=== Work order ===
Beneath this instruction is a block of data; output from it exactly the lines that run from the one containing "C++ is a mighty" through the one containing "If a project", inclusive.

=== Records shown ===

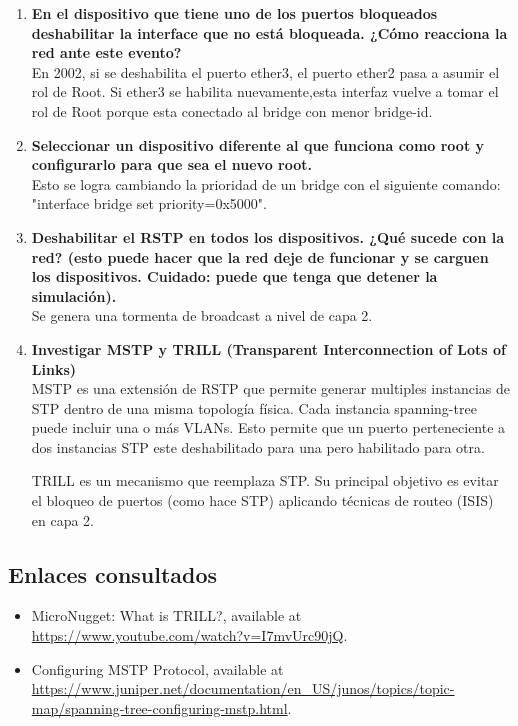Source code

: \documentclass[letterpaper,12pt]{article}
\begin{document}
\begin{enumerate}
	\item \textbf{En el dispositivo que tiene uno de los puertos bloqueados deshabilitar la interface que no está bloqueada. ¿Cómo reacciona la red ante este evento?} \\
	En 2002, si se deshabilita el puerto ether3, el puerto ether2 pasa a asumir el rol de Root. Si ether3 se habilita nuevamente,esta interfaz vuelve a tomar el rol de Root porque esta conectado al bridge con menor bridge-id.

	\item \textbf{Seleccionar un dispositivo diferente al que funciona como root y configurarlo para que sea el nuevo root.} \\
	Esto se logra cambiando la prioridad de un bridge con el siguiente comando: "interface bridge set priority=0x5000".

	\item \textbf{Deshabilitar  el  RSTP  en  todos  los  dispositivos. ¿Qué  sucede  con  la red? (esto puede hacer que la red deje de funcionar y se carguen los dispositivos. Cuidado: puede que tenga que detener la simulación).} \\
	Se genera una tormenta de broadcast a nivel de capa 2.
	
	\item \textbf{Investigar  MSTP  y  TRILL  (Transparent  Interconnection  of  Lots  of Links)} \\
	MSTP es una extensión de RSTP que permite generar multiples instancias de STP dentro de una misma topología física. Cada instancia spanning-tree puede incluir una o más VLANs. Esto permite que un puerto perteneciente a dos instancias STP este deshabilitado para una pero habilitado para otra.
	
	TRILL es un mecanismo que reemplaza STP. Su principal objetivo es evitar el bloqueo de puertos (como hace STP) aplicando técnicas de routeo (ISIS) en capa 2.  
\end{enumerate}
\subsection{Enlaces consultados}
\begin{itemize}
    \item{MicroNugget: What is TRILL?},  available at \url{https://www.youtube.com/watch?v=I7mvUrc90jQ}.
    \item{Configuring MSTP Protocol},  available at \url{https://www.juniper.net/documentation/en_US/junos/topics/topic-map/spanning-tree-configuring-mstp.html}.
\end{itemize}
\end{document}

--

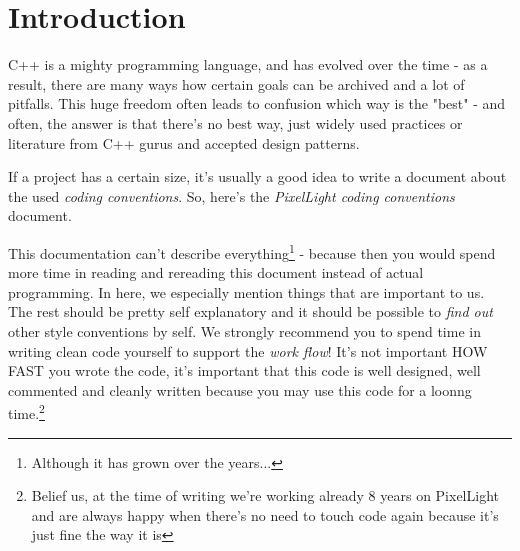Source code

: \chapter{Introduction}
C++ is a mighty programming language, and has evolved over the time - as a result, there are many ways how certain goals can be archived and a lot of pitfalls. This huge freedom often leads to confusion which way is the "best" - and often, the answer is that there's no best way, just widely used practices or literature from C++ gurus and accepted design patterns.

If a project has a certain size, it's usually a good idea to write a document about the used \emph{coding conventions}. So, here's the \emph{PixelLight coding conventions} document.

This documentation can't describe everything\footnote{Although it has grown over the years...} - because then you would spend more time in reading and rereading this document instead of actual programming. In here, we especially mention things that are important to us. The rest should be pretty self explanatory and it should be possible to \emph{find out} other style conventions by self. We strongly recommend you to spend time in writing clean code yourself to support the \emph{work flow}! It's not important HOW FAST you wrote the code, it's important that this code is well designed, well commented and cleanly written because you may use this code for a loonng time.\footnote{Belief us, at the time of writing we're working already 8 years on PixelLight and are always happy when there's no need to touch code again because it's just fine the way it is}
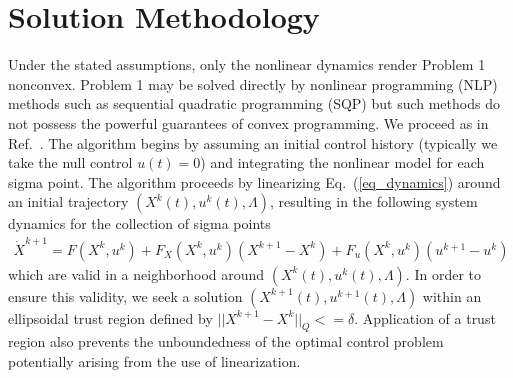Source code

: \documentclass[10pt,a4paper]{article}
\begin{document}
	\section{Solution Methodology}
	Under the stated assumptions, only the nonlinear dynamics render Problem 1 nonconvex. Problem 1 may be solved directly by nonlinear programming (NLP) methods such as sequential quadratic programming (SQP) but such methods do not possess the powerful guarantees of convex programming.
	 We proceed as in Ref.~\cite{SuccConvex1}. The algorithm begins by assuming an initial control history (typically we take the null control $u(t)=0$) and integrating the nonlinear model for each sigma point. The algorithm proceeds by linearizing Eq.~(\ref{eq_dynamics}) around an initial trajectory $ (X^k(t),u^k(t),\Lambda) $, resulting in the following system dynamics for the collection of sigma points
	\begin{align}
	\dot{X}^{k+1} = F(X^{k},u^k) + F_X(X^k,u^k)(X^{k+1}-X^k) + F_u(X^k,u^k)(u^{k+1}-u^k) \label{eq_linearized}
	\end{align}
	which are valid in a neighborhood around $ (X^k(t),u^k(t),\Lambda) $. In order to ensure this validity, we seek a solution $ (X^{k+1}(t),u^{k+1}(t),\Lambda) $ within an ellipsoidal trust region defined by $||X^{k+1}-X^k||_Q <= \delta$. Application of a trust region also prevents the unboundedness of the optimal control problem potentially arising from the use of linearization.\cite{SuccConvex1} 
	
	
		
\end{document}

=== Answer to this task ===
C++ is a mighty programming language, and has evolved over the time - as a result, there are many ways how certain goals can be archived and a lot of pitfalls. This huge freedom often leads to confusion which way is the "best" - and often, the answer is that there's no best way, just widely used practices or literature from C++ gurus and accepted design patterns.

If a project has a certain size, it's usually a good idea to write a document about the used \emph{coding conventions}. So, here's the \emph{PixelLight coding conventions} document.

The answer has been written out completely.